#### TASK REQUIREMENTS
Please return only the lines from the one holding "Преобразуем формулу для" through the one holding "Обратите внимание, что", exactly as they appear in the records below, both ends included.

#### SUPPLIED RECORDS
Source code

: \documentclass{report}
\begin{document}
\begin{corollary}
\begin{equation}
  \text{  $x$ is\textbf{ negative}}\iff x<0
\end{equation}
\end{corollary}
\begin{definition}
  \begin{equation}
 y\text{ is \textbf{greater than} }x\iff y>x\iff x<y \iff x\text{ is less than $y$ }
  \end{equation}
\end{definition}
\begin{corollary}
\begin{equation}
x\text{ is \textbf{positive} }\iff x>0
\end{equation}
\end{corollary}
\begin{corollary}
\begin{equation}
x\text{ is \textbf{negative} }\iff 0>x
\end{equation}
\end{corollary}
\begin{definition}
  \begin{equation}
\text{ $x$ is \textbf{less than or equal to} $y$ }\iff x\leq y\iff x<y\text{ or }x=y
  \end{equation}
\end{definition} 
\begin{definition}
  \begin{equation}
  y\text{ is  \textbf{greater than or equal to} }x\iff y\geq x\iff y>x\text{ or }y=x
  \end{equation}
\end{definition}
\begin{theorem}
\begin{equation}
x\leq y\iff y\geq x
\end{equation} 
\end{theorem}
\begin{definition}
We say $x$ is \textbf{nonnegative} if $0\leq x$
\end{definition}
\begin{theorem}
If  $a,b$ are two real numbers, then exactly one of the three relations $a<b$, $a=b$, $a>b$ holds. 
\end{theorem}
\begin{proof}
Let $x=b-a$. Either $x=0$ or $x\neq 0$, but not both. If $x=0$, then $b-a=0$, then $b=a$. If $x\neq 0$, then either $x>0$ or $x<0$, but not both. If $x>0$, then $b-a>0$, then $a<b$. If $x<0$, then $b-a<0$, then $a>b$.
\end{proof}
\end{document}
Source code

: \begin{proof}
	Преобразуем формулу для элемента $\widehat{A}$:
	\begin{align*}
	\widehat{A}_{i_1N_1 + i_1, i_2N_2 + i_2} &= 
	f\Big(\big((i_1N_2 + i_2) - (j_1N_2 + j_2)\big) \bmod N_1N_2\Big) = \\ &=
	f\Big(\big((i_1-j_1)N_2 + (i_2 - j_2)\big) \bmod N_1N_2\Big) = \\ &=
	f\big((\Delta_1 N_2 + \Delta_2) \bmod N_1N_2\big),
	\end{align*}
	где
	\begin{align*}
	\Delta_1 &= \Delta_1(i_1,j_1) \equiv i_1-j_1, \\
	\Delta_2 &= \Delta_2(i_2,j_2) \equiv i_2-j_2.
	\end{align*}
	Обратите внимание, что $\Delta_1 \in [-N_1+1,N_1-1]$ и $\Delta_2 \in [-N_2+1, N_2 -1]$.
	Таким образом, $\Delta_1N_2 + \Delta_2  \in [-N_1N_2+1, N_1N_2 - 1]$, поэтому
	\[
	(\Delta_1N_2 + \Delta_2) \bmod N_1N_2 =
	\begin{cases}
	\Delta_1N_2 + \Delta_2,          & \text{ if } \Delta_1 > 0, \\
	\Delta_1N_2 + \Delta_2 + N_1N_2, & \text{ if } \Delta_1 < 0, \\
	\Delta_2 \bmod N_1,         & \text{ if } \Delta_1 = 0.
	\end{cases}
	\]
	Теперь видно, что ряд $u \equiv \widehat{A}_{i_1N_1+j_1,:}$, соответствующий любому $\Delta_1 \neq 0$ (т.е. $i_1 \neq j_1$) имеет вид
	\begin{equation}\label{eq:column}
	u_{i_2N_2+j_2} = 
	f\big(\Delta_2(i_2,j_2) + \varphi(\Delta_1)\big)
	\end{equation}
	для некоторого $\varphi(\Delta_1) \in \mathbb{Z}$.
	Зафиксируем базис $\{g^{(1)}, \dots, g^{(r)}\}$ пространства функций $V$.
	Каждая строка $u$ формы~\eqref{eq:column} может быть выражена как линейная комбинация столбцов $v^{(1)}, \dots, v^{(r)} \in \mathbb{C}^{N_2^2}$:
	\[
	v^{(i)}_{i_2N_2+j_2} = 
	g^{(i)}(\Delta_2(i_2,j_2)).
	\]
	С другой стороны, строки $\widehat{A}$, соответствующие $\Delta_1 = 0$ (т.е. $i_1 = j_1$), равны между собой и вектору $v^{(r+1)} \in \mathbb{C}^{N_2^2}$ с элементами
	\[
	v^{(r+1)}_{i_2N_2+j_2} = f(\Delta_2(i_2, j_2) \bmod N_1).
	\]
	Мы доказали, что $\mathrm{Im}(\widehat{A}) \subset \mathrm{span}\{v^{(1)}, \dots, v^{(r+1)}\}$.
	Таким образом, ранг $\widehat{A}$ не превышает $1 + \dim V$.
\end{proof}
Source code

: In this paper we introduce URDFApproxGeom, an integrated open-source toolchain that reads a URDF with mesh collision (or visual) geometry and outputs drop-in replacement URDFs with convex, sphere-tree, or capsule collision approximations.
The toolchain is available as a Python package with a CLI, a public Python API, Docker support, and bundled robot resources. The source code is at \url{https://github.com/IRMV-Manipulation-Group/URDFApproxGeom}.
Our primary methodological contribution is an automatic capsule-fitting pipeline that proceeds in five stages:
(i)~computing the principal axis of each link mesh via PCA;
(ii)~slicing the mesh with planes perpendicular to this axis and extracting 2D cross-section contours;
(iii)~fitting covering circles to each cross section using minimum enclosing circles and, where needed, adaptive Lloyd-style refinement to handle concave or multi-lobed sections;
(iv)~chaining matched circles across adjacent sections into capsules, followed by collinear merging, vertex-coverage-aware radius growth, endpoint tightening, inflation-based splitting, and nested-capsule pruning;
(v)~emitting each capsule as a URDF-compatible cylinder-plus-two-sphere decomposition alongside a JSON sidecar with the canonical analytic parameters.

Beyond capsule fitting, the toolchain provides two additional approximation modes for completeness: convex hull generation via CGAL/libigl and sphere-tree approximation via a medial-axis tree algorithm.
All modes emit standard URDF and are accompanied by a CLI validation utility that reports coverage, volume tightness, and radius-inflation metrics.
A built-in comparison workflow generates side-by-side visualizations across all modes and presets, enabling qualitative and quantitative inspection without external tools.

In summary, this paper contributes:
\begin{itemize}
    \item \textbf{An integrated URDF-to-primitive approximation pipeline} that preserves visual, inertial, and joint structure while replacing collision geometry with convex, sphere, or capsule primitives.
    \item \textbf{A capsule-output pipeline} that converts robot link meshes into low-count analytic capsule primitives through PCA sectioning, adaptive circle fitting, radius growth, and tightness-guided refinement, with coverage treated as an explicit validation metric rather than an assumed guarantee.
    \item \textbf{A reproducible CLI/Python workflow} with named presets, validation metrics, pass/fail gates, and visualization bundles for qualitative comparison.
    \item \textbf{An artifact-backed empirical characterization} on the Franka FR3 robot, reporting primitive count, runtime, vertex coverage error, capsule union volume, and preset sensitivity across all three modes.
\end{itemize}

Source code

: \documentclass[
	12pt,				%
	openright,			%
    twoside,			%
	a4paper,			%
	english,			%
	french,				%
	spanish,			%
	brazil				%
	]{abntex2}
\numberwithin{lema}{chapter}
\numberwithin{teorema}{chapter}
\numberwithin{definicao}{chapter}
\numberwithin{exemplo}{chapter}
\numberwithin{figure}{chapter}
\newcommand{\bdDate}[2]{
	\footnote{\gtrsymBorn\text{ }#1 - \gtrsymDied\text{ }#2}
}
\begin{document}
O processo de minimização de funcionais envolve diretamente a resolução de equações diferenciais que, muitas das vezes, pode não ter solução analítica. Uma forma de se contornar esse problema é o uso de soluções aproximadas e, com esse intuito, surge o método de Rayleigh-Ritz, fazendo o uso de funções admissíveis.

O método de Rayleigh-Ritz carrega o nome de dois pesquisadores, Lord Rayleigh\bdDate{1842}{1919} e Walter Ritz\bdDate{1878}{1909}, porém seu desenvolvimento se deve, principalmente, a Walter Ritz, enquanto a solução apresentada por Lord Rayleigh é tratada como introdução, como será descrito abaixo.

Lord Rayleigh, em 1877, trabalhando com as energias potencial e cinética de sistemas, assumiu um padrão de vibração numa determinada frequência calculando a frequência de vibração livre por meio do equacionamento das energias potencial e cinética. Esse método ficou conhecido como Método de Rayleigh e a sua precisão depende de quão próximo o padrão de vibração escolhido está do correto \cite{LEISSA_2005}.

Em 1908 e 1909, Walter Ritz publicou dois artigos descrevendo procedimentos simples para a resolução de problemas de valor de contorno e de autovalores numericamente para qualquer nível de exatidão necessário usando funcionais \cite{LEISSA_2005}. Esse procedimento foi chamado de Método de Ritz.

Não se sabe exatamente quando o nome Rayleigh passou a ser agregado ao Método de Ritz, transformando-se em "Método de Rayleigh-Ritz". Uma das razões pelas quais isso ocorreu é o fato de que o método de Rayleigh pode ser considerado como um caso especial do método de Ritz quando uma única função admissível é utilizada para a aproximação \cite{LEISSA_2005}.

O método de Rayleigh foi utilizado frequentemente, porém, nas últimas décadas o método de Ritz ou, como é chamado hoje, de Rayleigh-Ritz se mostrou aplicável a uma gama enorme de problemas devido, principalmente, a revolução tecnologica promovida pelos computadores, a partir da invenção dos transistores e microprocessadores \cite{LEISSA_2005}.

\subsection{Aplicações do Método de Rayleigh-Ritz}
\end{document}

#### OUTPUT OF THE EXERCISE
	Преобразуем формулу для элемента $\widehat{A}$:
	\begin{align*}
	\widehat{A}_{i_1N_1 + i_1, i_2N_2 + i_2} &= 
	f\Big(\big((i_1N_2 + i_2) - (j_1N_2 + j_2)\big) \bmod N_1N_2\Big) = \\ &=
	f\Big(\big((i_1-j_1)N_2 + (i_2 - j_2)\big) \bmod N_1N_2\Big) = \\ &=
	f\big((\Delta_1 N_2 + \Delta_2) \bmod N_1N_2\big),
	\end{align*}
	где
	\begin{align*}
	\Delta_1 &= \Delta_1(i_1,j_1) \equiv i_1-j_1, \\
	\Delta_2 &= \Delta_2(i_2,j_2) \equiv i_2-j_2.
	\end{align*}
	Обратите внимание, что $\Delta_1 \in [-N_1+1,N_1-1]$ и $\Delta_2 \in [-N_2+1, N_2 -1]$.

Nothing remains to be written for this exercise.